The Enfield Southgate MP David Burrowes, the subject of the opinion piece ‘It’s A Nice Day for a White Wedding’, has been vocal in his support of the anti-gay crusade. He has defended the Coalition for Marriage, and thinks that anyone who opposes his stand is a bigot, an untenable stance laid out in the article ‘Same-Sex Marriage Storm of the Week’.
The petition Dawson started now has 9,500 signatures. One of the MPs who withdrew from the internship as a result of the petition, Catherine McKinnell, stated “I have taken the decision to terminate my collaboration with CARE’s internship programme with immediate effect, and I will not be taking an intern from the CARE Leadership Programme in the future”. The MPs who, as the petition states “have made declarations of material support”, and still hold interns from CARE are:
Rt Hon Sir Alan Beith MP, Berwick-Upon-Tweed (LibDem)
David Burrowes MP, Enfield Southgate (Con)
Paul Burstow MP, Sutton and Cheam (LibDem)
Alistair Burt MP, North East Bedfordshire (Con)
Stephen Crabb MP, Preseli Pembrokeshire (Con)
John Glen MP, Salisbury (Con)
Stephen O’Brien MP, Eddisbury (Con)
James Paice MP, South East Cambridgeshire (Con)
Andrew Selous MP, South West Bedfordshire (Con)

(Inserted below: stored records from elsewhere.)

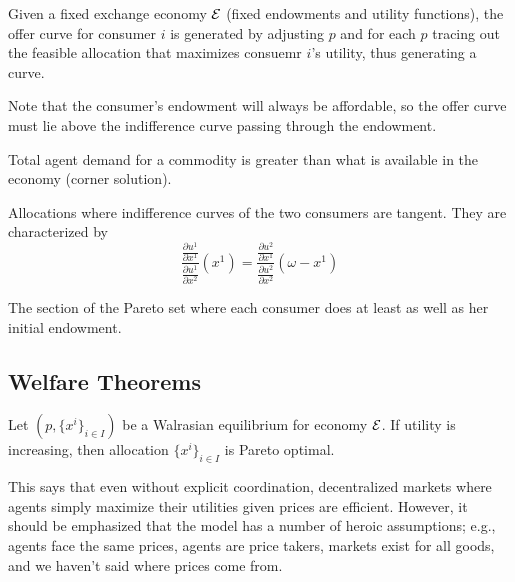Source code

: \begin{definition}
  Given a fixed exchange economy ${\cal E}$ (fixed endowments and
  utility functions), the offer curve for consumer $i$ is generated by
  adjusting $p$ and for each $p$ tracing out the feasible allocation
  that maximizes consuemr $i$'s utility, thus generating a curve. 
\end{definition}

Note that the consumer's endowment will always be affordable, so the
offer curve must lie above the indifference curve passing through the
endowment.

\begin{definition}
  Total agent demand for a commodity is greater than what is available
  in the economy (corner solution).
\end{definition}

\begin{definition}
  Allocations where indifference curves of the two consumers are
  tangent. They are characterized by
  \[
  \frac{
    \frac{\partial u^1}{\partial x^1}
  } {
    \frac{\partial u^1}{\partial x^2}
  }
  (x^1)
  =
  \frac{
    \frac{\partial u^2}{\partial x^1}
  } {
    \frac{\partial u^2}{\partial x^2}
  } (\omega - x^1)
  \]
\end{definition}

\begin{definition}
  The section of the Pareto set where each consumer does at least as
  well as her initial endowment.
\end{definition}

\subsection{Welfare Theorems}
\label{sec:welfare-theorems}



\begin{theorem}
  Let $(p, \{x^i\}_{i \in I})$ be a Walrasian equilibrium for economy
  ${\cal E}$. If utility is increasing, then allocation $\{x^i\}_{i
    \in I}$ is Pareto optimal.
\end{theorem}

This says that even without explicit coordination, decentralized
markets where agents simply maximize their utilities given prices are
efficient. However, it should be emphasized that the model has a
number of heroic assumptions; e.g., agents face the same prices,
agents are price takers, markets exist for all goods, and we haven’t
said where prices come from.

Rt Hon Caroline Spelman MP, Meriden (Con)
Gary Streeter MP, South West Devon (Con)
Desmond Swayne MP, New Forest West (Con)
Steve Webb MP, Northavon (LibDem)
There is no place for this type of negative thinking in a democracy. The idea that there is a is a ‘gay cure’ is a fiction borne from prejudice and fear. As The Royal College of Psychiatrists has made clear, “There is no sound scientific evidence that sexual orientation can be changed. Furthermore, so-called treatments of homosexuality create a setting in which prejudice and discrimination flourish.”